Balaídos o el cuento de nunca acabar

VIGO

Celta, Concello y Xunta llevan cuatro años «mareando» el proyecto del nuevo estadio, que corre serio peligro Los vigueses llevan más de cuatro años oyendo hablar de un nuevo estadio. Que si reforma del actual, que si a Navia, que si a Cabral, que si mejor crear un gran complejo de ocio en Balaídos... Tras tanto baile propiciado por el Celta (que ha cambiado varias veces de estrategia) y por las administraciones (que tan pronto dicen sí como no) el proyecto parece un cuento de nunca acabar. Ahora, Concello y Xunta son partidarios de esperar al nuevo plan general para darle «seguridad jurídica» a la actuación. El club pone el grito en el cielo y dice que los inversores se van a esfumar. El fútbol mueve pasiones e imprecisiones.

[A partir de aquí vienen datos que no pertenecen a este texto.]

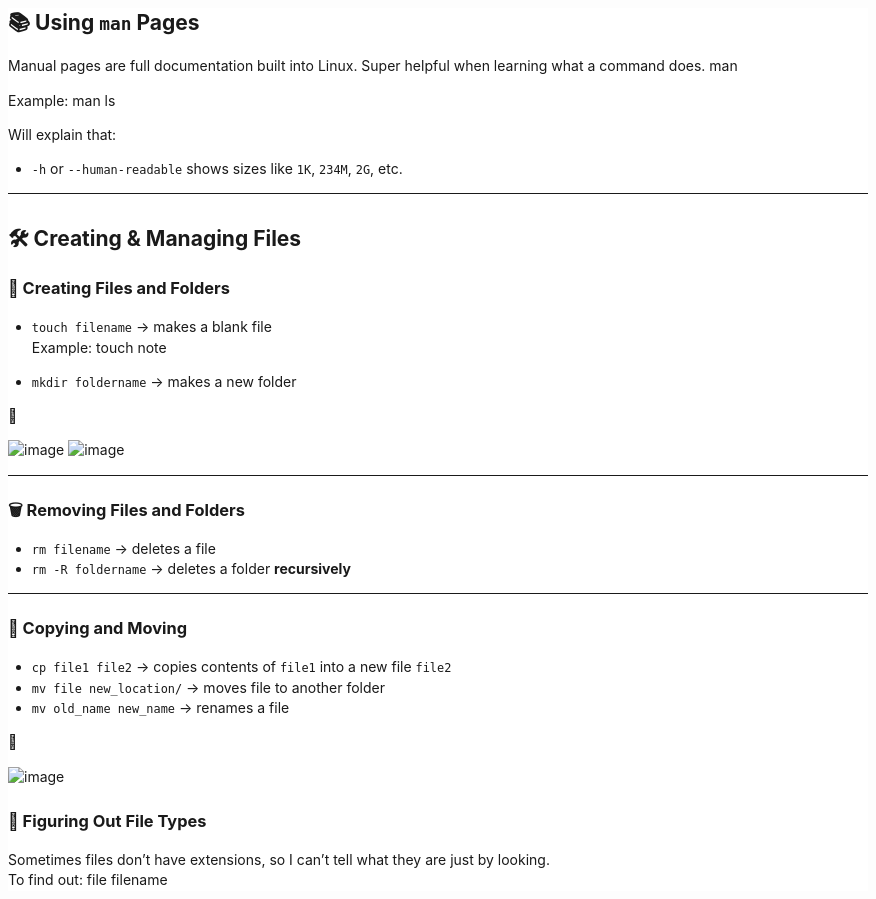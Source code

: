 ## 📚 Using `man` Pages

Manual pages are full documentation built into Linux. Super helpful when learning what a command does. man <command>

Example:
man ls

Will explain that:
- `-h` or `--human-readable` shows sizes like `1K`, `234M`, `2G`, etc.

---

## 🛠️ Creating & Managing Files

### 📝 Creating Files and Folders
- `touch filename` → makes a blank file  
  Example:
touch note

- `mkdir foldername` → makes a new folder

📸 

<img width="317" height="67" alt="image" src="https://github.com/user-attachments/assets/b9c64b54-46d0-4b9e-bdff-885358c6dd76" />

<img width="314" height="89" alt="image" src="https://github.com/user-attachments/assets/e4adbd6c-32f7-4139-aa07-4877583636b9" />


---

### 🗑️ Removing Files and Folders
- `rm filename` → deletes a file
- `rm -R foldername` → deletes a folder **recursively**

---

### 📁 Copying and Moving

- `cp file1 file2` → copies contents of `file1` into a new file `file2`
- `mv file new_location/` → moves file to another folder
- `mv old_name new_name` → renames a file

📸 

<img width="775" height="175" alt="image" src="https://github.com/user-attachments/assets/d26796d1-fa6a-4fd4-aebf-da4ac4f59288" />


### 📂 Figuring Out File Types

Sometimes files don’t have extensions, so I can’t tell what they are just by looking.  
To find out:
file filename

30 jun 2002 . Actualizado a las 07:00 h.

¿Por qué no se hace el nuevo Balaídos? ¿Cumple o no cumple la legalidad el proyecto? Éstas son las preguntas que se hacen los vigueses ante una polémica que se alarga en el tiempo. La clave hay que buscarla en la Gerencia de Urbansimo del pasado 6 de junio. Todos los partidos aprobaron elevar a la Xunta una propuesta de modificación puntual del plan general vigente. Todos sí, pero el alcalde sorprende con estas declaraciones: «Eu non participei nos traballos técnicos; creo que coa lexislación do solo actual se dan certas imprecisións». Castrillo acababa de enviarle una patata caliente al conselleiro Cuíña, cuyo departamento tenía que informar de algo que el propio alcalde no veía claro. A los pocos días, el conselleiro visitó el Ayuntamiento y pactó con el alcalde que los nuevos proyectos urbanísticos de Vigo debían esperar a la reforma de la Lei do Solo de Galicia e incluirse en el nuevo plan general que ya se está tramitando. A los pocos días, el alcalde confirma lo que adelantó este periódico: el plan de Balaídos era uno de los sacrificados. El Celta reaccionó de forma enérgica. ¿Más retrasos? A Horacio Gómez le vinieron otra vez a la cabeza ideas sobre «paduanos». El club se ha gastado un buen dinero en contratar a especialistas en urbanismo y negociar con empresas la financiación. La cuestión estaba en saber qué dice de nuevo la Xunta. Los dirigentes del Celta acuden raudos a Santiago, pero Cuíña se muestra prudente. Que se reúnan técnicos de las dos administrataciones y dictaminen, dice. ¿Es legal lo que se pretende hacer en Balaídos? El gobierno local ve una intensidad de usos comerciales excesiva. La directiva del Celta se tira de los pelos. Le puede salir mal una operación que cifran en 155 millones de euros y que, en teoría, le sale gratis al Concello.